I haven’t tried this before, but at worst maybe you use the grad_log_prob function to write a leapfrog integrator that runs around the Hamiltonian yourself? That might give you more insight into what is causing things to blow up. You’d need to get the mass matrix from Stan’s adaptation. You can get that from the cmdstan output (and you can dump your R inputs to the cmdstan format with stan_rdump). The “Using multiple step sizes” section of Radford’s HMC shows how to do this: https://arxiv.org/pdf/1206.1901.pdf . That make sense at all?
The usefulness of this has been debated: Getting the location + gradients of divergences (not of iteration starting points) .
Thank you for your thoughts and the links.
I am afraid, what you are suggesting (“to write a leapfrog integrator that runs around the Hamiltonian”) is way above my skill and understanding levels, so I am unlikely to do it.
But I take heart from the fact that my divergencies are very well scattered, visibly covering the whole distribution of parameters, they are not clustered, so hopefully not that deadly.
If the model has several hierarchical components each producing a funnel shape in the posterior, then it is possible that you see divergences all over.
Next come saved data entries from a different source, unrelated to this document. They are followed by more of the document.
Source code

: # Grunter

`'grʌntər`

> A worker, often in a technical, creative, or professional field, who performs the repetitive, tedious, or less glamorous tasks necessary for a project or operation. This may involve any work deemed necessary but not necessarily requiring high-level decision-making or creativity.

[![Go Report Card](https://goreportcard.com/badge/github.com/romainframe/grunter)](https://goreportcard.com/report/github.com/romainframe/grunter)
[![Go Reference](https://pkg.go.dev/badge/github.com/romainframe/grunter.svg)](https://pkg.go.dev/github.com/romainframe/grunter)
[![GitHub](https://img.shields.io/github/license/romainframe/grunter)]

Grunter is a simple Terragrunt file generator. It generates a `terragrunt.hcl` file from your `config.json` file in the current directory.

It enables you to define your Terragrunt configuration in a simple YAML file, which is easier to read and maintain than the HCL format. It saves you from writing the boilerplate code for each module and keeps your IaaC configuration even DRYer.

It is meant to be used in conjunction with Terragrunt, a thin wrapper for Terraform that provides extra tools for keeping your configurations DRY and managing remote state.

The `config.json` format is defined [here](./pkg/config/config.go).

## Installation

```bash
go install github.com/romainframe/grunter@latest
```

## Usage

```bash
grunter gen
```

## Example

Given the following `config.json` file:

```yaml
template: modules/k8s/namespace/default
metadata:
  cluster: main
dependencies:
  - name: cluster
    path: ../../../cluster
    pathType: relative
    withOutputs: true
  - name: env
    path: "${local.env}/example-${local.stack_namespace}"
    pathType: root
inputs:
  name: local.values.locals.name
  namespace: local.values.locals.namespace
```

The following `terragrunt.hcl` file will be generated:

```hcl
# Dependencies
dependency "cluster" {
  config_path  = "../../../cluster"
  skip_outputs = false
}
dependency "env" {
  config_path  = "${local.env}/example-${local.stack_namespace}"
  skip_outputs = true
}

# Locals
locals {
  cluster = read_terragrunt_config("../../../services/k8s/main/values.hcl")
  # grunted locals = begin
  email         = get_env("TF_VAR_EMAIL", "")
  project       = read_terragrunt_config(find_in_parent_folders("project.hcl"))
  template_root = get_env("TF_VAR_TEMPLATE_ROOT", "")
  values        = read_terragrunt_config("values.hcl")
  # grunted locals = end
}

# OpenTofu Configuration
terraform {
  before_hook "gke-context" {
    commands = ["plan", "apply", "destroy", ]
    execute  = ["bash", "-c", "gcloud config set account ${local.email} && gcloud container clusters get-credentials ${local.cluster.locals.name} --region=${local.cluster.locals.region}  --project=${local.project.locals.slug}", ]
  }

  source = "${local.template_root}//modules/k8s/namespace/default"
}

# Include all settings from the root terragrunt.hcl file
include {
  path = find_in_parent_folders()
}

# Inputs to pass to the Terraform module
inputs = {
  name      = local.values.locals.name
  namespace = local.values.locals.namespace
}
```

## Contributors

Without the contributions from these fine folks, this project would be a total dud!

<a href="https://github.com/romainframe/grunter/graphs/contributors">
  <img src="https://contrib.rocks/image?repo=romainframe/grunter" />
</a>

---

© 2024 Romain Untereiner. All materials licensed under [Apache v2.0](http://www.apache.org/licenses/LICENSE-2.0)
Try looking at the prior scale parameters and if at divergences at least one of them is always small. I have right now that kind of model and even after I know the problem it’s not easy to fix (non-centered parameterization is not enough to fix it)
No, there is no hierarchy in the model, the model is fitted per time series. It has several components, like trend, seasonalities - they are either additive or multiplicative, so possibly there are problems with identifiability.
If you want more help it would be easier if you show the model code and all Rhats and neffs.
Thank you. The current model is quite complicated, as it offers many options. I will create a simple version and a small script to run it.